The entries that follow should be reproduced exactly, with no images carried over.

=== Begin Enclosure ===

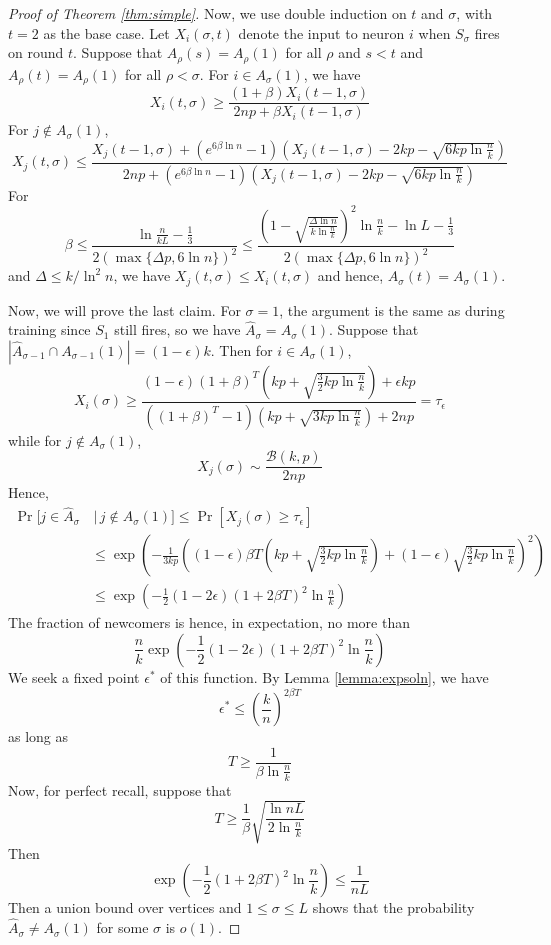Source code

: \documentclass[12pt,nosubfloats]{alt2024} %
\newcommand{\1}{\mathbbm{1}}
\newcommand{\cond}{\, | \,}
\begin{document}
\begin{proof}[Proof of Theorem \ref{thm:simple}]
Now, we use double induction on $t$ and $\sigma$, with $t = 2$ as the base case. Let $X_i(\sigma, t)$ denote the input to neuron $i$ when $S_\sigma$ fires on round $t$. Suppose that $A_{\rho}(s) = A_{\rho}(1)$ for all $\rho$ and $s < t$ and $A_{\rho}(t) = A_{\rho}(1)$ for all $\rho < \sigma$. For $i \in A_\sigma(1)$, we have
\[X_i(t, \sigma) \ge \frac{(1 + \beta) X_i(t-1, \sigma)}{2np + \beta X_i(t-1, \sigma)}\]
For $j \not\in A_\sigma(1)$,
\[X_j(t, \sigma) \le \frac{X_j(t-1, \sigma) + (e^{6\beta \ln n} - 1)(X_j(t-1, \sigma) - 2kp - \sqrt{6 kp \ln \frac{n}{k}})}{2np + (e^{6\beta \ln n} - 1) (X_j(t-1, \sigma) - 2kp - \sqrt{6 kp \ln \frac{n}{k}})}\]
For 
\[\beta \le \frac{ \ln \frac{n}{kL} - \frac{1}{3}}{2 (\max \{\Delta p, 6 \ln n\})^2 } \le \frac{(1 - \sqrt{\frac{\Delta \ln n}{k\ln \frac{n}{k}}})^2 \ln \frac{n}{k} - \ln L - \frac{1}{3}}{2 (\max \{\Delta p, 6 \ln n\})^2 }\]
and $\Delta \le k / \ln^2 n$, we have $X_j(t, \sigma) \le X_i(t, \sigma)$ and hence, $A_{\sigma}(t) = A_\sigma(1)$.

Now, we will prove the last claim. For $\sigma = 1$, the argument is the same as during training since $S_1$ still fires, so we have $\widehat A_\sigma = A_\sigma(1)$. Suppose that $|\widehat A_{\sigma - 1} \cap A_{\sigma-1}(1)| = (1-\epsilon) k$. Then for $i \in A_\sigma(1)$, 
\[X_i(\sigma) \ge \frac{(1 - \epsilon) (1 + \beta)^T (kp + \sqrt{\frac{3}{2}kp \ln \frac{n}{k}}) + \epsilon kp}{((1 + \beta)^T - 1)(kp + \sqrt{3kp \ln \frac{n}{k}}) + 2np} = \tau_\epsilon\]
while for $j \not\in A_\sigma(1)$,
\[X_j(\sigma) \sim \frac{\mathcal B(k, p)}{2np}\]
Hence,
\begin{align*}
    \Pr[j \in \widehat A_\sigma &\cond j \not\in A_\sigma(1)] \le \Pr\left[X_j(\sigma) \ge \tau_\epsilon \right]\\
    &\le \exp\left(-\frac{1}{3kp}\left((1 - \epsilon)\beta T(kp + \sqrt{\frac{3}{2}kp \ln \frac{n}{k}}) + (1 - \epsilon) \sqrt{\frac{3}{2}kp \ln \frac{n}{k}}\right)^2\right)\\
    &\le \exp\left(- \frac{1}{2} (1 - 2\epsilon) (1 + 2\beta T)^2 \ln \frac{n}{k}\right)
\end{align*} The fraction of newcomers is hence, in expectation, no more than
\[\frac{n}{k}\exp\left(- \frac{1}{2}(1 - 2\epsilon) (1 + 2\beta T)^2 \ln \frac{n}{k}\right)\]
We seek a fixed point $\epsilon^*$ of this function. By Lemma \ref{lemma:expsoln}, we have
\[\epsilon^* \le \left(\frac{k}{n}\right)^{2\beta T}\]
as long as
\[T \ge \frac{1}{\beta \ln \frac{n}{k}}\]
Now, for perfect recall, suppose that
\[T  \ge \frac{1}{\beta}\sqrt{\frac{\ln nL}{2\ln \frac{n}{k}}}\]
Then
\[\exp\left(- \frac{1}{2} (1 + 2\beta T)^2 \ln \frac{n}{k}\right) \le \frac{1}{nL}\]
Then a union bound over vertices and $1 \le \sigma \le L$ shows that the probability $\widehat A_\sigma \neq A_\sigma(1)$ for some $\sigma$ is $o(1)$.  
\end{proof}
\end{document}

=== End Enclosure ===

FINISHED EXERCISE:
Source code

: \documentclass[12pt,nosubfloats]{alt2024} %
\newcommand{\1}{\mathbbm{1}}
\newcommand{\cond}{\, | \,}
\begin{document}
\begin{proof}[Proof of Theorem \ref{thm:simple}]
Now, we use double induction on $t$ and $\sigma$, with $t = 2$ as the base case. Let $X_i(\sigma, t)$ denote the input to neuron $i$ when $S_\sigma$ fires on round $t$. Suppose that $A_{\rho}(s) = A_{\rho}(1)$ for all $\rho$ and $s < t$ and $A_{\rho}(t) = A_{\rho}(1)$ for all $\rho < \sigma$. For $i \in A_\sigma(1)$, we have
\[X_i(t, \sigma) \ge \frac{(1 + \beta) X_i(t-1, \sigma)}{2np + \beta X_i(t-1, \sigma)}\]
For $j \not\in A_\sigma(1)$,
\[X_j(t, \sigma) \le \frac{X_j(t-1, \sigma) + (e^{6\beta \ln n} - 1)(X_j(t-1, \sigma) - 2kp - \sqrt{6 kp \ln \frac{n}{k}})}{2np + (e^{6\beta \ln n} - 1) (X_j(t-1, \sigma) - 2kp - \sqrt{6 kp \ln \frac{n}{k}})}\]
For 
\[\beta \le \frac{ \ln \frac{n}{kL} - \frac{1}{3}}{2 (\max \{\Delta p, 6 \ln n\})^2 } \le \frac{(1 - \sqrt{\frac{\Delta \ln n}{k\ln \frac{n}{k}}})^2 \ln \frac{n}{k} - \ln L - \frac{1}{3}}{2 (\max \{\Delta p, 6 \ln n\})^2 }\]
and $\Delta \le k / \ln^2 n$, we have $X_j(t, \sigma) \le X_i(t, \sigma)$ and hence, $A_{\sigma}(t) = A_\sigma(1)$.

Now, we will prove the last claim. For $\sigma = 1$, the argument is the same as during training since $S_1$ still fires, so we have $\widehat A_\sigma = A_\sigma(1)$. Suppose that $|\widehat A_{\sigma - 1} \cap A_{\sigma-1}(1)| = (1-\epsilon) k$. Then for $i \in A_\sigma(1)$, 
\[X_i(\sigma) \ge \frac{(1 - \epsilon) (1 + \beta)^T (kp + \sqrt{\frac{3}{2}kp \ln \frac{n}{k}}) + \epsilon kp}{((1 + \beta)^T - 1)(kp + \sqrt{3kp \ln \frac{n}{k}}) + 2np} = \tau_\epsilon\]
while for $j \not\in A_\sigma(1)$,
\[X_j(\sigma) \sim \frac{\mathcal B(k, p)}{2np}\]
Hence,
\begin{align*}
    \Pr[j \in \widehat A_\sigma &\cond j \not\in A_\sigma(1)] \le \Pr\left[X_j(\sigma) \ge \tau_\epsilon \right]\\
    &\le \exp\left(-\frac{1}{3kp}\left((1 - \epsilon)\beta T(kp + \sqrt{\frac{3}{2}kp \ln \frac{n}{k}}) + (1 - \epsilon) \sqrt{\frac{3}{2}kp \ln \frac{n}{k}}\right)^2\right)\\
    &\le \exp\left(- \frac{1}{2} (1 - 2\epsilon) (1 + 2\beta T)^2 \ln \frac{n}{k}\right)
\end{align*} The fraction of newcomers is hence, in expectation, no more than
\[\frac{n}{k}\exp\left(- \frac{1}{2}(1 - 2\epsilon) (1 + 2\beta T)^2 \ln \frac{n}{k}\right)\]
We seek a fixed point $\epsilon^*$ of this function. By Lemma \ref{lemma:expsoln}, we have
\[\epsilon^* \le \left(\frac{k}{n}\right)^{2\beta T}\]
as long as
\[T \ge \frac{1}{\beta \ln \frac{n}{k}}\]
Now, for perfect recall, suppose that
\[T  \ge \frac{1}{\beta}\sqrt{\frac{\ln nL}{2\ln \frac{n}{k}}}\]
Then
\[\exp\left(- \frac{1}{2} (1 + 2\beta T)^2 \ln \frac{n}{k}\right) \le \frac{1}{nL}\]
Then a union bound over vertices and $1 \le \sigma \le L$ shows that the probability $\widehat A_\sigma \neq A_\sigma(1)$ for some $\sigma$ is $o(1)$.  
\end{proof}
\end{document}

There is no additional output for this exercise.